Schroeders undertake major renovations to make house handicap accessible.
Stephanie Ariganello, St. Anthony Bulletin, October 16, 2002
Ann and Mike Schroeder refused to give up their home in St. Anthony.
In a large dwelling on 36th Avenue N.E., they are living like college students.
The refrigerator, bed, piano, hanging clothes, and main living area are all arranged in a front room of the house.
They have survived on only half a bathroom, taking showers, said Ann, at the club.
The living situation is only temporary.
The couple has holed up in the front room since June while their house undergoes major renovations.
They say the changes were necessary in order to stay in their home.
In 1995 Mike was diagnosed with primary lateral sclerosis. It is a progressive degenerative nerve disease
that claims the use of the victim's arms, legs, and tongue.
"Mike is 59 now," said Anne. "We're not old, we're disabled. We're continuing to live our lives, but how
do we do that? We're not ready to shrivel up and die yet."
The answer was to change some things around the house, allowing for more freedom and mobility. As Ann put it,
they had a St. Anthony problem and came up with a St. Anthony solution.
The Schroeders explained that after weighing their options -- a nursing home versus staying at home -- the answer was clear.
They figured five or six years in a nursing home would end up costing about the same amount of money house renovations would.

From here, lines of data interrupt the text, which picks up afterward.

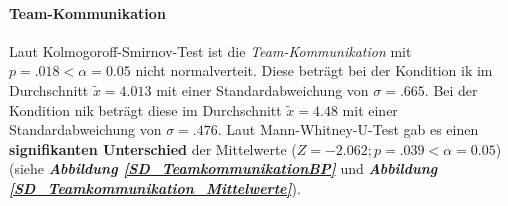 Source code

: \documentclass[a4paper,11pt]{article}%
\renewcommand{\\}{\vspace*{0.5\baselineskip} \newline}
\begin{document}
\paragraph{Team-Kommunikation} 
Laut Kolmogoroff-Smirnov-Test ist die \textit{Team-Kommunikation} mit $p = .018 < \alpha = 0.05$ nicht normalverteit. 
Diese beträgt bei der Kondition \ac{ik} im Durchschnitt $\tilde x = 4.013$ mit einer Standardabweichung von $\sigma = .665$.
Bei der Kondition \ac{nik} beträgt diese im Durchschnitt $\tilde x = 4.48$ mit einer Standardabweichung von $\sigma = .476$. 
Laut Mann-Whitney-U-Test gab es einen \textbf{signifikanten Unterschied} der Mittelwerte ($ Z = -2.062; p = .039 < \alpha = 0.05$) (siehe \textbf{\textit{Abbildung \ref{SD_TeamkommunikationBP}}} und \textbf{\textit{Abbildung \ref{SD_Teamkommunikation_Mittelwerte}}}).
\end{document}
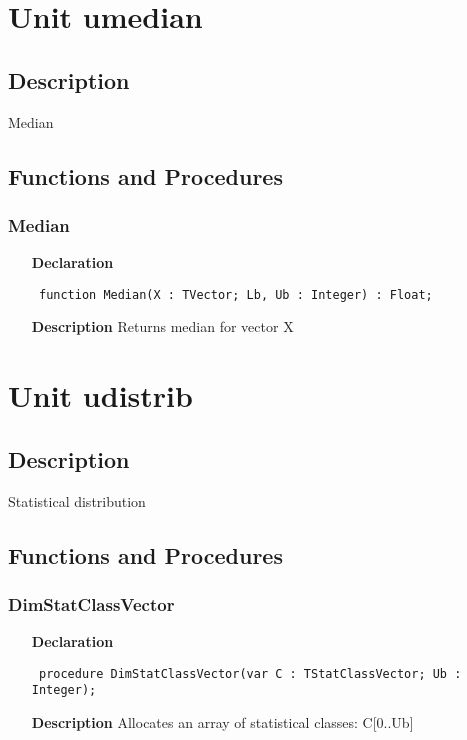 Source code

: \documentclass[12pt,a4paper,oneside]{report}
\newcommand{\declarationitem}[1]{\textbf{#1}}
\newcommand{\descriptiontitle}[1]{\textbf{#1}}
\newcommand{\code}[1]{\texttt{#1}}
\begin{document}
\section{Unit umedian}
\label{umedian}
\subsection{Description}
Median 
\subsection{Functions and Procedures}
\subsubsection{Median}
\label{umedian-Median}
\begin{itemize}\item[\declarationitem{Declaration}\hfill]
	\begin{flushleft}
		\code{
			function Median(X : TVector; Lb, Ub : Integer) : Float;}
	\end{flushleft}
	\item[\descriptiontitle{Description}]
	Returns median for vector X
\end{itemize}
\section{Unit udistrib}
\label{udistrib}
\subsection{Description}
Statistical distribution 
\subsection{Functions and Procedures}
\subsubsection{DimStatClassVector}
\label{udistrib-DimStatClassVector}
\begin{itemize}\item[\declarationitem{Declaration}\hfill]
	\begin{flushleft}
		\code{
			procedure DimStatClassVector(var C : TStatClassVector; Ub : Integer);}
	\end{flushleft}
	\item[\descriptiontitle{Description}]
	Allocates an array of statistical classes: C[0..Ub]
\end{itemize}
\end{document}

Next came the matter of how and what to change in their home. The first option was to add on to an already existing room
to make a large living area for Mike.
"Then I would have been a captive on the first floor," explained Mike. "We thought about what we might do.
We looked into those chairs along the stairs -- that would have been okay without progressive symptoms.

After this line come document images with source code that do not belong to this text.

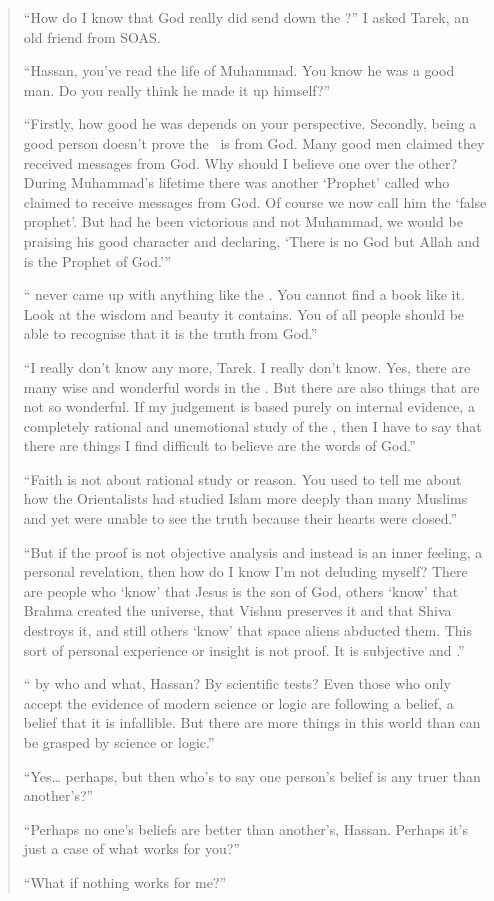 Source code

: \documentclass[12pt]{memoir}
\begin{document}
\begin{quote}
“How do I know that God really did send down the \Quran?”
I asked Tarek, an old friend from SOAS.

“Hassan, you’ve read the life of Muhammad.
You know he was a good man.
Do you really think he made it up himself?”

“Firstly, how good he was depends on your perspective.
Secondly, being a good person doesn’t prove the \Quran\ is from God.
Many good men claimed they received messages from God.
Why should I believe one over the other?
During Muhammad’s lifetime there was another ‘Prophet’
called 
who claimed to receive messages from God.
Of course we now call him the ‘false prophet’.
But had he been victorious and not Muhammad,
we would be praising his good character and declaring,
‘There is no God but Allah
and  is the Prophet of God.’”

“ never came up with anything like the \Quran.
You cannot find a book like it.
Look at the wisdom and beauty it contains.
You of all people should be able to recognise that it is the truth from God.”

“I really don’t know any more, Tarek.
I really don’t know.
Yes, there are many wise and wonderful words in the \Quran.
But there are also things that are not so wonderful.
If my judgement is based purely on internal evidence,
a completely rational and unemotional study of the \Quran,
then I have to say that there are things
I find difficult to believe are the words of God.”

“Faith is not about rational study or reason.
You used to tell me about how the Orientalists
had studied Islam more deeply than many Muslims
and yet were unable to see the truth because their hearts were closed.”

“But if the proof is not objective analysis and instead is an inner feeling,
a personal revelation, then how do I know I’m not deluding myself?
There are people who ‘know’ that Jesus is the son of God, others ‘know’
that Brahma created the universe, that Vishnu preserves it
and that Shiva destroys it, and still others ‘know’
that space aliens abducted them.
This sort of personal experience or insight is not proof.
It is subjective and .”

“ by who and what, Hassan?
By scientific tests?
Even those who only accept the evidence of modern science or logic
are following a belief, a belief that it is infallible.
But there are more things in this world
than can be grasped by science or logic.”

“Yes… perhaps, but then who’s to say one person’s belief
is any truer than another’s?”

“Perhaps no one’s beliefs are better than another’s, Hassan.
Perhaps it’s just a case of what works for you?”

“What if nothing works for me?”
\end{quote}
\end{document}
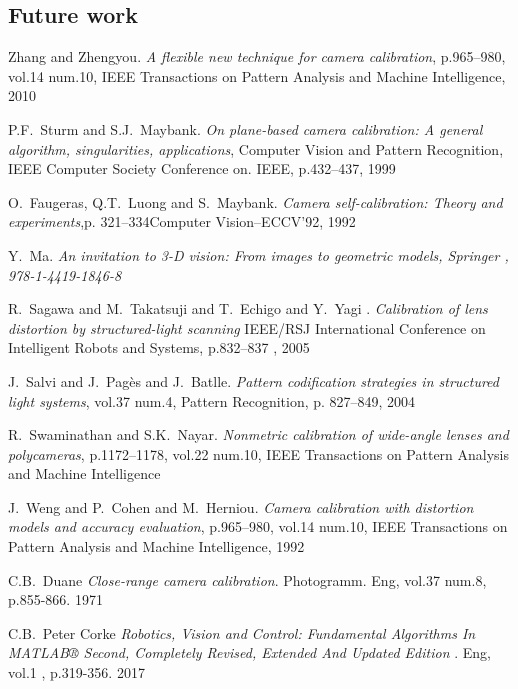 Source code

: \documentclass[journal,final,a4paper,twoside]{PS}
\begin{document}
\subsection{Future work}
\label{sec:future}



%

\begin{thebibliography}{1}
Zhang and Zhengyou. \emph{A flexible new technique for camera calibration}, p.965--980, vol.14 num.10, IEEE Transactions on Pattern Analysis and Machine Intelligence, 2010

P.F.~Sturm and S.J.~Maybank. \emph{On plane-based camera calibration: A general algorithm, singularities, applications}, Computer Vision and Pattern Recognition, IEEE Computer Society Conference on. IEEE, p.432--437, 1999

O.~Faugeras, Q.T.~Luong and S.~Maybank. \emph{Camera self-calibration: Theory and experiments},p. 321--334Computer Vision--ECCV'92, 1992

Y.~Ma. \emph{{An invitation to 3-D vision: From images to geometric models}, {Springer} , {978-1-4419-1846-8}}

R.~Sagawa and M.~Takatsuji and T.~Echigo and Y.~Yagi . \emph{Calibration of lens distortion by structured-light scanning} IEEE/RSJ International Conference on Intelligent Robots and Systems, p.832--837 , 2005

J.~Salvi and J.~Pag{\`e}s and J.~Batlle. \emph{Pattern codification strategies in structured light systems}, vol.37 num.4, Pattern Recognition, p. 827--849, 2004

R.~Swaminathan and S.K.~Nayar. \emph{Nonmetric calibration of wide-angle lenses and polycameras}, p.1172--1178, vol.22 num.10, IEEE Transactions on Pattern Analysis and Machine Intelligence

J.~Weng and P.~Cohen and M.~Herniou. \emph{Camera calibration with distortion models and accuracy evaluation}, p.965--980, vol.14 num.10, IEEE Transactions on Pattern Analysis and Machine Intelligence, 1992

C.B.~Duane  \emph{Close-range camera calibration}. Photogramm. Eng, vol.37 num.8, p.855-866. 1971

C.B.~Peter Corke  \emph{Robotics, Vision and Control: Fundamental Algorithms In MATLAB® Second, Completely Revised, Extended And Updated Edition }. Eng, vol.1 , p.319-356. 2017


\end{thebibliography}
\end{document}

But if things progress, I would need a full-time caregiver's help. We don't know where I'll be in a year or two.
Worst-case, I could be a quadriplegic."
So the Schroeders dug in, hired a contractor and a disabilities design consultant, and began tearing apart doorways and floors.

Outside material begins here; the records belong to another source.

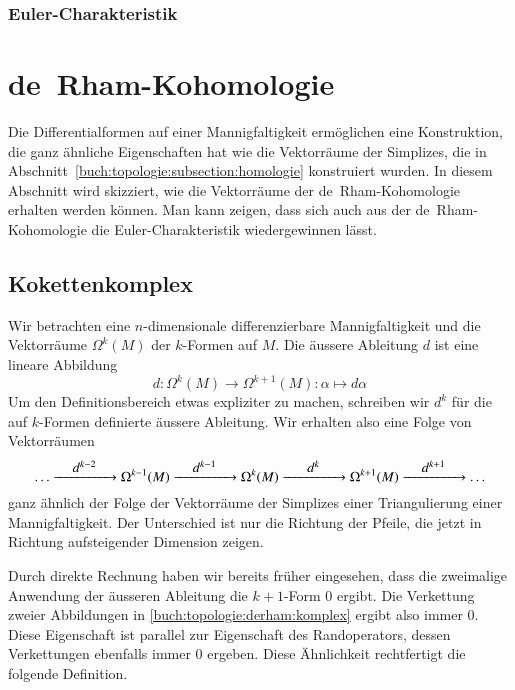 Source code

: \subsubsection{Euler-Charakteristik}


%
%
\section{de~Rham-Kohomologie}
Die Differentialformen auf einer Mannigfaltigkeit ermöglichen eine
Konstruktion, die ganz ähnliche Eigenschaften hat wie die Vektorräume
der Simplizes, die in Abschnitt~\ref{buch:topologie:subsection:homologie}
konstruiert wurden.
In diesem Abschnitt wird skizziert, wie die Vektorräume der
de~Rham-Kohomologie erhalten werden können.
Man kann zeigen, dass sich auch aus der de~Rham-Kohomologie die
Euler-Charakteristik wiedergewinnen lässt.

%
%
\subsection{Kokettenkomplex}
Wir betrachten eine $n$-dimensionale differenzierbare Mannigfaltigkeit
und die Vektorräume $\Omega^k(M)$ der $k$-Formen auf $M$.
Die äussere Ableitung $d$ ist eine lineare Abbildung
\[
d
\colon
\Omega^k(M) \to \Omega^{k+1}(M)
:
\alpha \mapsto d\alpha
\]
Um den Definitionsbereich etwas expliziter zu machen, schreiben wir
$d^k$ für die auf $k$-Formen definierte äussere Ableitung.
Wir erhalten also eine Folge von Vektorräumen 
\begin{equation}
\dots
\xrightarrow{\qquad\clap{$d^{k-2}$}\qquad}
\Omega^{k-1}(M)
\xrightarrow{\qquad\clap{$d^{k-1}$}\qquad}
\Omega^k(M)
\xrightarrow{\qquad\clap{$d^{k}$}\qquad}
\Omega^{k+1}(M)
\xrightarrow{\qquad\clap{$d^{k+1}$}\qquad}
\dots
\label{buch:topologie:derham:komplex}
\end{equation}
ganz ähnlich der Folge der Vektorräume der Simplizes einer
Triangulierung einer Mannigfaltigkeit.
Der Unterschied ist nur die Richtung der Pfeile, die jetzt in
Richtung aufsteigender Dimension zeigen.

Durch direkte Rechnung haben wir bereits früher eingesehen, dass die
zweimalige Anwendung der äusseren Ableitung die $k+1$-Form 0 ergibt.
Die Verkettung zweier Abbildungen in \eqref{buch:topologie:derham:komplex}
ergibt also immer $0$.
Diese Eigenschaft ist parallel zur Eigenschaft des Randoperators,
dessen Verkettungen ebenfalls immer $0$ ergeben.
Diese Ähnlichkeit rechtfertigt die folgende Definition.

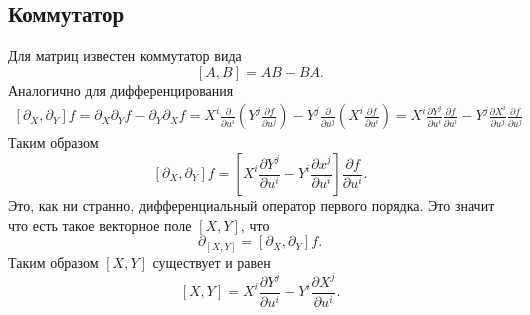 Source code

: \subsection{Коммутатор}

Для матриц известен коммутатор вида
$$
    \left[A, B\right] = AB - BA.
$$
Аналогично для дифференцирования
\begin{align*}
    \left[\partial_X, \partial_Y \right] f
    =
    \partial_X \partial_Y f - \partial_Y \partial_X f 
    =
    X^i \frac{\partial }{\partial u^i}
     \left(Y^j \frac{\partial f}{\partial u^j} \right)
    -
    Y^j \frac{\partial }{\partial u^j} 
    \left(X^i \frac{\partial f}{\partial u^i} \right) 
    = X^i \frac{\partial Y^j}{\partial u^i} \frac{\partial f}{\partial u^i} 
    -
    Y^j \frac{\partial X^i}{\partial u^j} \frac{\partial f}{\partial u^j}
\end{align*}
Таким образом
\begin{equation}
    \left[\partial_X, \partial_Y \right] f
    =
    \left[
        X^i \frac{\partial Y^j}{\partial u^i} - Y^i \frac{\partial x^j}{\partial u^i} 
    \right] \frac{\partial f}{\partial u^i} .
\end{equation}
Это, как ни странно, дифференциальный оператор первого порядка. Это значит что есть такое векторное поле $\left[X, Y\right]$, что
$$
    \partial_{\left[X, Y\right]} = \left[\partial_X, \partial_Y\right] f.
$$
Таким образом $\left[X, Y\right]$ существует и равен
\begin{equation}
    \left[X, Y\right] =   X^i \frac{\partial Y^j}{\partial u^i} - Y^i \frac{\partial X^j}{\partial u^i}.
\end{equation}
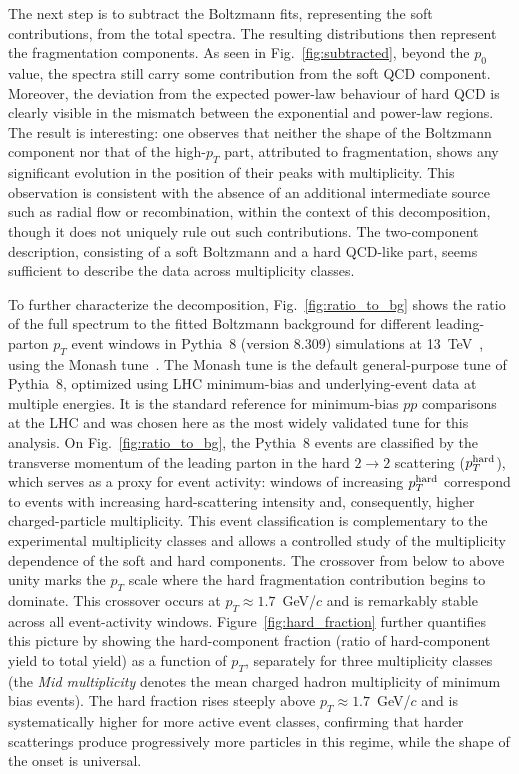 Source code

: \documentclass[pdflatex,sn-mathphys-num]{sn-jnl}%
\begin{document}
The next step is to subtract the Boltzmann fits, representing the soft contributions, from the total spectra. The resulting distributions then represent the fragmentation components. As seen in Fig.~\ref{fig:subtracted}, beyond the $p_0$ value, the spectra still carry some contribution from the soft QCD component. Moreover, the deviation from the expected power-law behaviour of hard QCD is clearly visible in the mismatch between the exponential and power-law regions. The result is interesting: one observes that neither the shape of the Boltzmann component nor that of the high-$p_T$ part, attributed to fragmentation, shows any significant evolution in the position of their peaks with multiplicity. This observation is consistent with the absence of an additional intermediate source such as radial flow or recombination, within the context of this decomposition, though it does not uniquely rule out such contributions. The two-component description, consisting of a soft Boltzmann and a hard QCD-like part, seems sufficient to describe the data across multiplicity classes.

To further characterize the decomposition, Fig.~\ref{fig:ratio_to_bg} shows the ratio of the full spectrum to the fitted Boltzmann background for different leading-parton $p_T$ event windows in {\sc Pythia}~8 (version 8.309) simulations at 13~TeV~\cite{Sjostrand:2014zea}, using the Monash tune~\cite{Skands:2014pea}. The Monash tune is the default general-purpose tune of {\sc Pythia}~8, optimized using LHC minimum-bias and underlying-event data at multiple energies. It is the standard reference for minimum-bias $pp$ comparisons at the LHC and was chosen here as the most widely validated tune for this analysis. On Fig.~\ref{fig:ratio_to_bg}, the {\sc Pythia}~8 events are classified by the transverse momentum of the leading parton in the hard $2\to 2$ scattering ($p_T^{\rm hard}$), which serves as a proxy for event activity: windows of increasing $p_T^{\rm hard}$ correspond to events with increasing hard-scattering intensity and, consequently, higher charged-particle multiplicity. This event classification is complementary to the experimental multiplicity classes and allows a controlled study of the multiplicity dependence of the soft and hard components. The crossover from below to above unity marks the $p_T$ scale where the hard fragmentation contribution begins to dominate. This crossover occurs at $p_T \approx 1.7$~GeV/$c$ and is remarkably stable across all event-activity windows. Figure~\ref{fig:hard_fraction} further quantifies this picture by showing the hard-component fraction (ratio of hard-component yield to total yield) as a function of $p_T$, separately for three multiplicity classes (the \textit{Mid multiplicity} denotes the mean charged hadron multiplicity of minimum bias events). The hard fraction rises steeply above $p_T \approx 1.7$~GeV/$c$ and is systematically higher for more active event classes, confirming that harder scatterings produce progressively more particles in this regime, while the shape of the onset is universal.
\end{document}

They chose Mark Van Pater of MVP Construction to do the renovations, even though he had no previous experience working on
exclusively disability-related remodeling.
"That's what I mean -- we came up with a St. Anthony solution," said Ann. "He lives right across the street from us.
He's been just wonderful to work with. During the summer his kids would come over and sell lemonade to the crew."
Since remodeling, the Schroeders have added an elevator that hits the upstairs, main level, garage and basement.
They also built a roll-in shower connected to Mike's room; installed a ceiling-mounted track system to assist movement
in the future; handicapped toileted, which are elevated and surrounded by grab bars; and motion sensor lights that turn on without a switch.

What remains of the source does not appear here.